- _ASSIGNMENT_: When you reach the line containing "4. **Accessibility Testing**: Screen", begin copying, and keep copying each line exactly until the listing ends.

- _RECORDED INFORMATION_:
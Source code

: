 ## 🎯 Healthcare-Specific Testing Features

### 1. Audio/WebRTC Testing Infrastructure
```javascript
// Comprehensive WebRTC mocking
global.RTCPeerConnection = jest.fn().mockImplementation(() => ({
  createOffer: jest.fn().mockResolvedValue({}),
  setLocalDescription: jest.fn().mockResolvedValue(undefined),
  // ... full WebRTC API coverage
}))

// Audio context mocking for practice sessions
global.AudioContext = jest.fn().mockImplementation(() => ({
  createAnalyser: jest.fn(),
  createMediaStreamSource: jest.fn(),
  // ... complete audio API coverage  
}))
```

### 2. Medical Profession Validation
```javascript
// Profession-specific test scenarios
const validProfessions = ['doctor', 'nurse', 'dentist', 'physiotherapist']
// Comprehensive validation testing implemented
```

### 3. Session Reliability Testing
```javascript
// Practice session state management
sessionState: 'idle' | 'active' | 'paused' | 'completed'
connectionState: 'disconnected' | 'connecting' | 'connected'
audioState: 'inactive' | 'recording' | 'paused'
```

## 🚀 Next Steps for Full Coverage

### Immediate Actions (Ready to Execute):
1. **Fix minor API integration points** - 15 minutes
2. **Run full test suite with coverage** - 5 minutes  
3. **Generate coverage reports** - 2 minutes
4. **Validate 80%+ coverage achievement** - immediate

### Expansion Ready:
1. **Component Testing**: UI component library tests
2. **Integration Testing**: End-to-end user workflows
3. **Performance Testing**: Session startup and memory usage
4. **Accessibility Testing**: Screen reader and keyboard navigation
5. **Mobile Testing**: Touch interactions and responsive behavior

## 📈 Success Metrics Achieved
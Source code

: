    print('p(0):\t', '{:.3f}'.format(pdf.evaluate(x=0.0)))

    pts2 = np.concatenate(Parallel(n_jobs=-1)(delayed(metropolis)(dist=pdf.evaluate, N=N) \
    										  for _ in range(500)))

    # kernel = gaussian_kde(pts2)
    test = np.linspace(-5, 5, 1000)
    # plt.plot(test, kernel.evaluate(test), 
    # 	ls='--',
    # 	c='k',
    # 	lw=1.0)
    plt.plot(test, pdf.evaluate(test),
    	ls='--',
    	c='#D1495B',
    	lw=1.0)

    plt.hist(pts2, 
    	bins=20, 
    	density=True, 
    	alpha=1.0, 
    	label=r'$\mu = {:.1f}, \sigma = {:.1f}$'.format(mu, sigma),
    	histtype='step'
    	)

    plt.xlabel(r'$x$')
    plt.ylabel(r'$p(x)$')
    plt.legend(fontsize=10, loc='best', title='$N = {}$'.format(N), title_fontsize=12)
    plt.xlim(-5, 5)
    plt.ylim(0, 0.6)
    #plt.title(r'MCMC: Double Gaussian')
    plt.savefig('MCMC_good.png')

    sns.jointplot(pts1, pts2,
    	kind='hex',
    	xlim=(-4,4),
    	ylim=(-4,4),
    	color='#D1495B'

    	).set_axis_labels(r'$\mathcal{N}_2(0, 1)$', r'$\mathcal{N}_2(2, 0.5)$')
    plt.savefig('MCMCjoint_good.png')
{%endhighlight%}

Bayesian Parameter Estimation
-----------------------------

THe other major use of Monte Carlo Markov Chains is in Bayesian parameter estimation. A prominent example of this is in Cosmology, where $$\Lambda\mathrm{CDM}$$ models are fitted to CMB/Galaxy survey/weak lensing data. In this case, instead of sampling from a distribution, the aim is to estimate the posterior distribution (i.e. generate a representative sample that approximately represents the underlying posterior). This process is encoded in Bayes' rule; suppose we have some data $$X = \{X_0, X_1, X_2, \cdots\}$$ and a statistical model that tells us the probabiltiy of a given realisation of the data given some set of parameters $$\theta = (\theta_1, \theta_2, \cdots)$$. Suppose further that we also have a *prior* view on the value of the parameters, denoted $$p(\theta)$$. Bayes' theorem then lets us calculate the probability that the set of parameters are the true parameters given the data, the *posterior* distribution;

- _OUTPUT OF THE TASK_:
4. **Accessibility Testing**: Screen reader and keyboard navigation
5. **Mobile Testing**: Touch interactions and responsive behavior

## 📈 Success Metrics Achieved
Source code

:    print('p(0):\t', '{:.3f}'.format(pdf.evaluate(x=0.0)))

    pts2 = np.concatenate(Parallel(n_jobs=-1)(delayed(metropolis)(dist=pdf.evaluate, N=N) \
    										  for _ in range(500)))

    # kernel = gaussian_kde(pts2)
    test = np.linspace(-5, 5, 1000)
    # plt.plot(test, kernel.evaluate(test), 
    # 	ls='--',
    # 	c='k',
    # 	lw=1.0)
    plt.plot(test, pdf.evaluate(test),
    	ls='--',
    	c='#D1495B',
    	lw=1.0)

    plt.hist(pts2, 
    	bins=20, 
    	density=True, 
    	alpha=1.0, 
    	label=r'$\mu = {:.1f}, \sigma = {:.1f}$'.format(mu, sigma),
    	histtype='step'
    	)

    plt.xlabel(r'$x$')
    plt.ylabel(r'$p(x)$')
    plt.legend(fontsize=10, loc='best', title='$N = {}$'.format(N), title_fontsize=12)
    plt.xlim(-5, 5)
    plt.ylim(0, 0.6)
    #plt.title(r'MCMC: Double Gaussian')
    plt.savefig('MCMC_good.png')

    sns.jointplot(pts1, pts2,
    	kind='hex',
    	xlim=(-4,4),
    	ylim=(-4,4),
    	color='#D1495B'

    	).set_axis_labels(r'$\mathcal{N}_2(0, 1)$', r'$\mathcal{N}_2(2, 0.5)$')
    plt.savefig('MCMCjoint_good.png')
{%endhighlight%}

Bayesian Parameter Estimation
-----------------------------

THe other major use of Monte Carlo Markov Chains is in Bayesian parameter estimation. A prominent example of this is in Cosmology, where $$\Lambda\mathrm{CDM}$$ models are fitted to CMB/Galaxy survey/weak lensing data. In this case, instead of sampling from a distribution, the aim is to estimate the posterior distribution (i.e. generate a representative sample that approximately represents the underlying posterior). This process is encoded in Bayes' rule; suppose we have some data $$X = \{X_0, X_1, X_2, \cdots\}$$ and a statistical model that tells us the probabiltiy of a given realisation of the data given some set of parameters $$\theta = (\theta_1, \theta_2, \cdots)$$. Suppose further that we also have a *prior* view on the value of the parameters, denoted $$p(\theta)$$. Bayes' theorem then lets us calculate the probability that the set of parameters are the true parameters given the data, the *posterior* distribution;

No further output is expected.